Unintended/multi-modal effects - general

Consistent with the predominance of studies enrolling people living with motor complete SCI and those utilizing a lumbar/lumbosacral stimulation site, spinal stimulation was most often parameterized to enhance rehabilitation of standing, stepping, and walking. A comprehensive review of this topic, albeit not specifically focused on unintended/multi-modal effects, has recently been published by Hachmann and colleagues (Hachmann et al. 2021). However, restoration of voluntary locomotion is far from the only rehabilitation priority for people living with SCI. Indeed, it is often not even cited as the most important,regaining use of one’s arm(s) and hand(s), and improvements in bowel, bladder, and sexual function often rated higher, with autonomic functions and SCI-related neuropathic pain (SCI-NP) also consistently among the top priorities (Anderson 2004; Lo et al. 2016). Yet, these functions occupy a curious space in the spinal stimulation literature. Whereas bowel, bladder, and autonomic functions were the most reported unintended domains (Fig. 1G), only 2 manuscripts reported studies of spinal stimulation specifically parameterized for bowel and bladder control (Hoey et al. 2021; Herrity et al. 2022) (Fig. 1G, H). Autonomic functions were targeted in 8 studies (DiMarco et al. 2009, 2018, 2019, 2021; Mercier et al. 2017; Hoey et al. 2021; Herrity et al. 2022; Sachdeva et al. 2021), whereas SCI-NP was targeted only once (Loubser 1997), and no manuscripts detailed studies specifically intended to enhance sexual function (Fig. 1G, H). With few exceptions, however, the impact of spinal stimulation on these functions was beneficial, regardless of the intended stimulation target (Fig. 1I). Below, we discuss domain-specific unintended/multi-modal effects. All 36 manuscripts were surveyed for reports of outcomes in each domain.

Autonomic, cardiovascular, cough, and metabolic

The most common outcomes in this domain were changes in heart rate and blood pressure associated with stimulation. Stimulation parameterized to enhance voluntary movement routinely increased heart rate between ~ 15–30% in people living with SCI (Shelyakin et al. 2000; Gad et al. 2017; Inanici et al. 2021; Wu et al. 2020), although one report also noted that a subgroup of participants experienced a ~ 20% decrease in heart rate (Wu et al. 2020).
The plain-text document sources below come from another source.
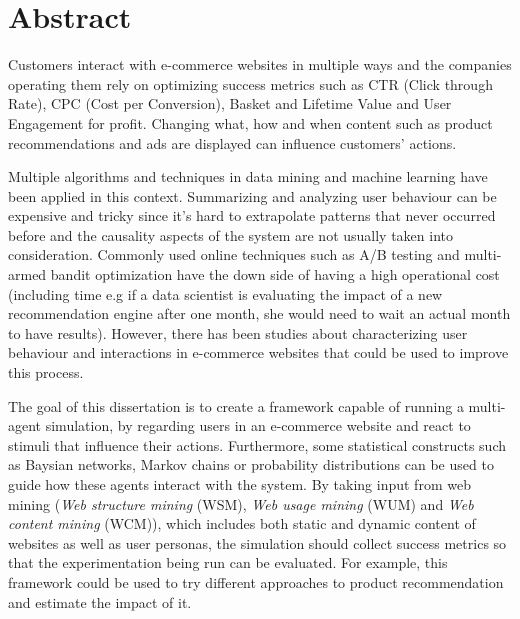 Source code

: \chapter*{Abstract}


Customers interact with e-commerce websites in multiple ways and the
companies operating them rely on optimizing success metrics such as
CTR (Click through Rate), CPC (Cost per Conversion), Basket and Lifetime
Value and User Engagement for profit. Changing what, how and when content
such as product recommendations and ads are displayed can influence
customers' actions.

Multiple algorithms and techniques in data mining and machine learning
have been applied in this context. Summarizing and analyzing user
behaviour can be expensive and tricky since it's hard to extrapolate
patterns that never occurred before and the causality aspects of the
system are not usually taken into consideration. Commonly used online
techniques such as A/B testing and multi-armed bandit optimization have
the down side of having a high operational cost (including time e.g if
a data scientist is evaluating the impact of a new recommendation engine
after one month, she would need to wait an actual month to have results).
However, there has been studies about characterizing user behaviour and
interactions in e-commerce websites that could be used to improve this
process.

The goal of this dissertation is to create a framework capable of running
a multi-agent simulation, by regarding users in an e-commerce website and
react to stimuli that influence their actions. Furthermore, some statistical
constructs such as Baysian networks, Markov chains or probability
distributions can be used to guide how these agents interact with the
system. By taking input from web mining (\emph{Web structure mining} (WSM),
\emph{Web usage mining} (WUM) and \emph{Web content mining} (WCM)), which
includes both static and dynamic content of websites as well as user
personas, the simulation should collect success metrics so that the
experimentation being run can be evaluated. For example, this framework
could be used to try different approaches to product recommendation and
estimate the impact of it.




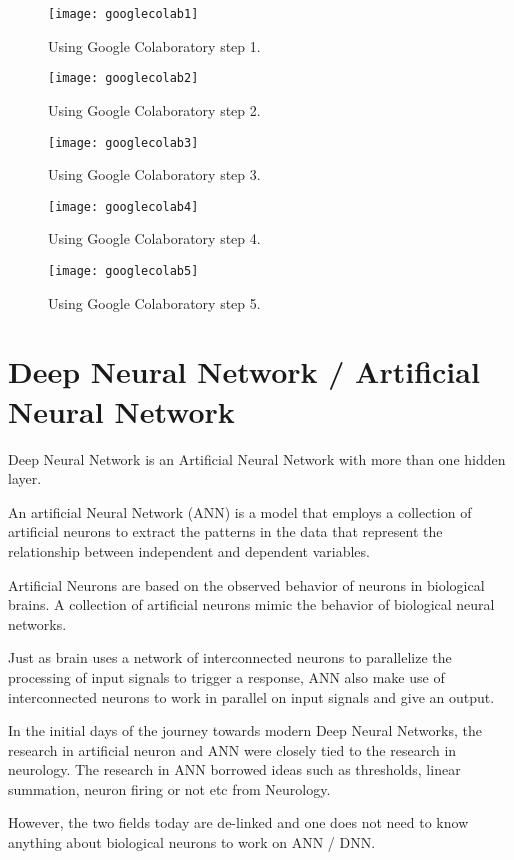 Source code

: 	\begin{figure}[h]
		\centering
		\texttt{[image: googlecolab1]}
		\caption[Using Google Colab step 1]{Using Google Colaboratory step 1.}
		\label{fig:googlecolab1}
	\end{figure}

	\begin{figure}[h]
		\centering
		\texttt{[image: googlecolab2]}
		\caption[Using Google Colab step 2]{Using Google Colaboratory step 2.}
		\label{fig:googlecolab2}
	\end{figure}

	\begin{figure}[h]
		\centering
		\texttt{[image: googlecolab3]}
		\caption[Using Google Colab step 3]{Using Google Colaboratory step 3.}
		\label{fig:googlecolab3}
	\end{figure}

 	\begin{figure}[h]
		\centering
		\texttt{[image: googlecolab4]}
		\caption[Using Google Colab step 4]{Using Google Colaboratory step 4.}
		\label{fig:googlecolab4}
	\end{figure}
\clearpage{}

 	\begin{figure}[h]
		\centering
		\texttt{[image: googlecolab5]}
		\caption[Using Google Colab step 5]{Using Google Colaboratory step 5.}
		\label{fig:googlecolab5}
	\end{figure}


	\section{Deep Neural Network / Artificial Neural Network}

	\begin{bulletedlist}
		\item Deep Neural Network is an Artificial Neural Network with more than one hidden layer.
		\item An artificial Neural Network (ANN) is a model that employs a collection of artificial neurons to extract the patterns in the data that represent the relationship between independent and dependent variables.
		\item Artificial Neurons are based on the observed behavior of neurons in biological brains. A collection of artificial neurons mimic the behavior of biological neural networks.
		\item Just as brain uses a network of interconnected neurons to parallelize the processing of input signals to trigger a response, ANN also make use of interconnected neurons to work in parallel on input signals and give an output.
		\item In the initial days of the journey towards modern Deep Neural Networks, the research in artificial neuron and ANN were closely tied to the research in
neurology. The research in ANN borrowed ideas such as thresholds, linear summation, neuron firing or not etc from Neurology.
		\item However, the two fields today are de-linked and one does not need to know anything about biological neurons to work on ANN / DNN.
	\end{bulletedlist}

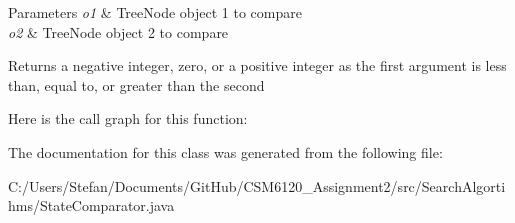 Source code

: \begin{DoxyParams}{Parameters}
{\em o1} & Tree\+Node object 1 to compare \\
\hline
{\em o2} & Tree\+Node object 2 to compare \\
\hline
\end{DoxyParams}
\begin{DoxyReturn}{Returns}
a negative integer, zero, or a positive integer as the first argument is less than, equal to, or greater than the second 
\end{DoxyReturn}


Here is the call graph for this function\+:




The documentation for this class was generated from the following file\+:\begin{DoxyCompactItemize}
\item 
C\+:/\+Users/\+Stefan/\+Documents/\+Git\+Hub/\+C\+S\+M6120\+\_\+\+Assignment2/src/\+Search\+Algortihms/State\+Comparator.\+java\end{DoxyCompactItemize}
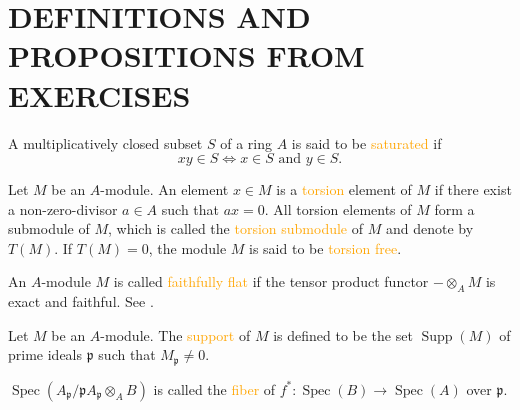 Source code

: \section*{DEFINITIONS AND PROPOSITIONS FROM EXERCISES}

\begin{definition}
	A multiplicatively closed subset $S$ of a ring $A$ is said to be \textcolor{orange}{saturated} if 
	\begin{equation*}
		xy\in S\Leftrightarrow x\in S\text{ and }y\in S.
	\end{equation*}
\end{definition}

\begin{definition}
	Let $M$ be an $A$-module. An element $x\in M$ is a \textcolor{orange}{torsion} element of $M$ if there exist a non-zero-divisor $a\in A$ such that $ax=0$. All torsion elements of $M$ form a submodule of $M$, which is called the \textcolor{orange}{torsion submodule} of $M$ and denote by $T(M)$. If $T(M)=0$, the module $M$ is said to be \textcolor{orange}{torsion free}.
\end{definition}

\begin{definition}
	An $A$-module $M$ is called \textcolor{orange}{faithfully flat} if the tensor product functor $-\otimes_AM$ is exact and faithful. See .
\end{definition}

\begin{definition}
	Let $M$ be an $A$-module. The \textcolor{orange}{support} of $M$ is defined to be the set $\operatorname{Supp}(M)$ of prime ideals $\mathfrak{p}$ such that $M_\mathfrak{p}\neq0$.
\end{definition}

\begin{definition}
	$\operatorname{Spec}\left(A_\mathfrak{p}/\mathfrak{p}A_\mathfrak{p}\otimes_AB\right)$ is called the \textcolor{orange}{fiber} of $f^*:\operatorname{Spec}(B)\rightarrow\operatorname{Spec}(A)$ over $\mathfrak{p}$.
\end{definition}
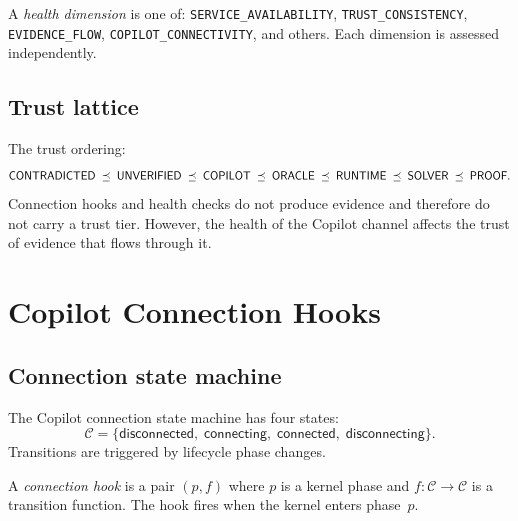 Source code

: \documentclass[11pt]{article}
\begin{document}
\begin{definition}\label{def:healthdim}
A \emph{health dimension} is one of:
\texttt{SERVICE\_AVAILABILITY},
\texttt{TRUST\_CONSISTENCY},
\texttt{EVIDENCE\_FLOW},
\texttt{COPILOT\_CONNECTIVITY},
and others.  Each dimension is assessed independently.
\end{definition}

\subsection{Trust lattice}

The trust ordering:
\[
  \Tcontra \;\tleq\; \Tunver \;\tleq\; \Tcopilot
  \;\tleq\; \Toracle \;\tleq\; \Truntime
  \;\tleq\; \Tsolver \;\tleq\; \Tproof.
\]
Connection hooks and health checks do not produce evidence
and therefore do not carry a trust tier.  However, the
health of the Copilot channel affects the trust of
evidence that flows through it.

\section{Copilot Connection Hooks}\label{sec:connection}

\subsection{Connection state machine}

\begin{definition}\label{def:connstate}
The Copilot connection state machine has four states:
\[
  \mathcal{C} = \{\mathsf{disconnected},\; \mathsf{connecting},\;
                   \mathsf{connected},\; \mathsf{disconnecting}\}.
\]
Transitions are triggered by lifecycle phase changes.
\end{definition}

\begin{definition}\label{def:connhook}
A \emph{connection hook} is a pair $(p, f)$ where $p$ is
a kernel phase and $f \colon \mathcal{C} \to \mathcal{C}$
is a transition function.  The hook fires when the kernel
enters phase~$p$.
\end{definition}
\end{document}
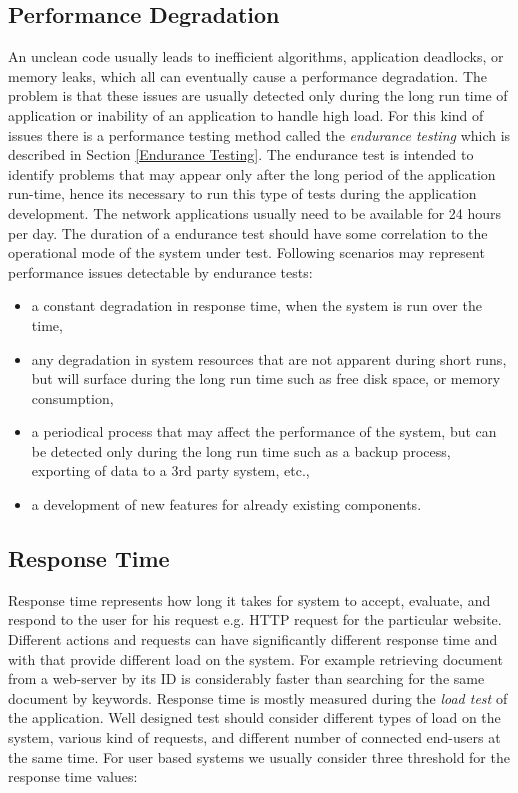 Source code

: \subsection*{Performance Degradation}
\label{Performance Degradation}
An unclean code usually leads to inefficient algorithms, application deadlocks, or memory leaks, which all can eventually cause a performance degradation. The problem is that these issues are usually detected only during the long run time of application or inability of an application to handle high load. For this kind of issues there is a performance testing method called the \emph{endurance testing} \cite{BUCH:4TYPES, Manzor:APTB} which is described in Section \ref{Endurance Testing}. The endurance test is intended to identify problems that may appear only after the long period of the application run-time\footnotemark{}, hence its necessary to run this type of tests during the application development. The network applications usually need to be available for 24 hours per day. The duration of a endurance test should have some correlation to the operational mode of the system under test. Following scenarios may represent performance issues detectable by endurance tests:

\begin{itemize}
	\setlength\itemsep{0em}
	\item a constant degradation in response time, when the system is run over the time,
	\item any degradation in system resources that are not apparent during short runs, but will surface during the long run time such as free disk space, or memory consumption,
	\item a periodical process that may affect the performance of the system, but can be detected only during the long run time such as a backup process, exporting of data to a 3rd party system, etc.,
	\item a development of new features for already existing components.
\end{itemize}


\subsection*{Response Time}
\label{Response Time 1}
Response time represents how long it takes for system to accept, evaluate, and respond to the user for his request e.g. HTTP request for the particular website. Different actions and requests can have significantly different response time and with that provide different load on the system. For example retrieving document from a web-server by its ID is considerably faster than searching for the same document by keywords. Response time is mostly measured during the \emph{load test} \cite{Manzor:APTB} of the application. Well designed test should consider different types of load on the system, various kind of requests, and different number of connected end-users at the same time. For user based systems we usually consider three threshold for the response time values:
Three of these 4 studies utilized tSCS (Gad et al. 2017; Inanici et al. 2021; Wu et al. 2020), although it is unclear whether that was directly linked to the observed changes. Fewer studies reported the impact of stimulation parameterized to enhance voluntary movement on blood pressure. Of those that did, however, the results were inconsistent. In one study of lumbosacral eSCS to improve voluntary movement in people living with SCI, systolic blood pressure increased by 41% and diastolic by 38%, but only in people with SCI that also had cardiac deficits (Aslan et al. 2018). In a report of cervical transcutaneous stimulation to improve voluntary movement, 7 of 13 people with SCI experienced sustained ≥ 20% increases in mean arterial pressure while 2 of 13 people with SCI experienced sustained ≥ 20% decreases in mean arterial pressure (Wu et al. 2020). In the context of orthostatic challenge, spinal stimulation increased heart rate between ~ 10–30% while rescuing ~ 30 + mmHg (systolic) in people living with SCI when lumbar/lumbosacral eSCS was parameterized to improve voluntary movement or cardiovascular function (Aslan et al. 2018; Gorgey et al. 2023; West et al. 2018; Darrow et al. 2019). It should be noted, however, that three of these studies were case reports, and as such, it is not possible to make a clear determination of the generalizability of the observed effects.

Unsurprisingly, stimulation-associated changes in heart rate and blood pressure were frequently characterized in the context of autonomic dysreflexia. In one study using thoracic tSCS to prevent or mitigate episodes of autonomic dysreflexia, the decrease in heart rate associated with digital anorectal stimulation (a common trigger of autonomic dysreflexia) was reduced by 68% during thoracic transcutaneous spinal stimulation, coupled with 82% and 65% reductions in systolic and diastolic blood pressure, respectively (N = 1 person living with SCI) (Sachdeva et al. 2021). Four studies reported stimulation-associated changes in heart rate and blood pressure consistent with the onset of autonomic dysreflexia, all of which utilized thoracic epidural stimulation parameterized to restore cough in people living with SCI (DiMarco et al. 2009, 2018, 2019, 2021). These episodes were marked by ~ 20% decreases in heart rate accompanied by 50% and 25% increases in systolic and diastolic blood pressure, respectively (DiMarco et al. 2009). All episodes of autonomic dysreflexia were considered asymptomatic and abated with continued use of the stimulator over the course of a multi-session intervention. One report of cervical transcutaneous stimulation also cited sustained (albeit asymptomatic) elevations or reductions in heart rate and mean arterial pressure in people living with SCI (~ 20% each), but did not state whether any participants experienced simultaneous decreases in heart rate and increases in blood pressure (Wu et al. 2020). Two studies also explicitly noted that stimulation did not cause autonomic dysreflexia in people living with SCI (thoracic eSCS for spasms and spasticity and lumbar tSCS for voluntary movement) (Barolat et al. 1988; Sayenko et al. 2019), and one study noted a 20% reduction in blood pressure at maximum bladder capacity with lumbosacral eSCS parameterized to improve bladder function in people living with SCI (Herrity et al. 2022).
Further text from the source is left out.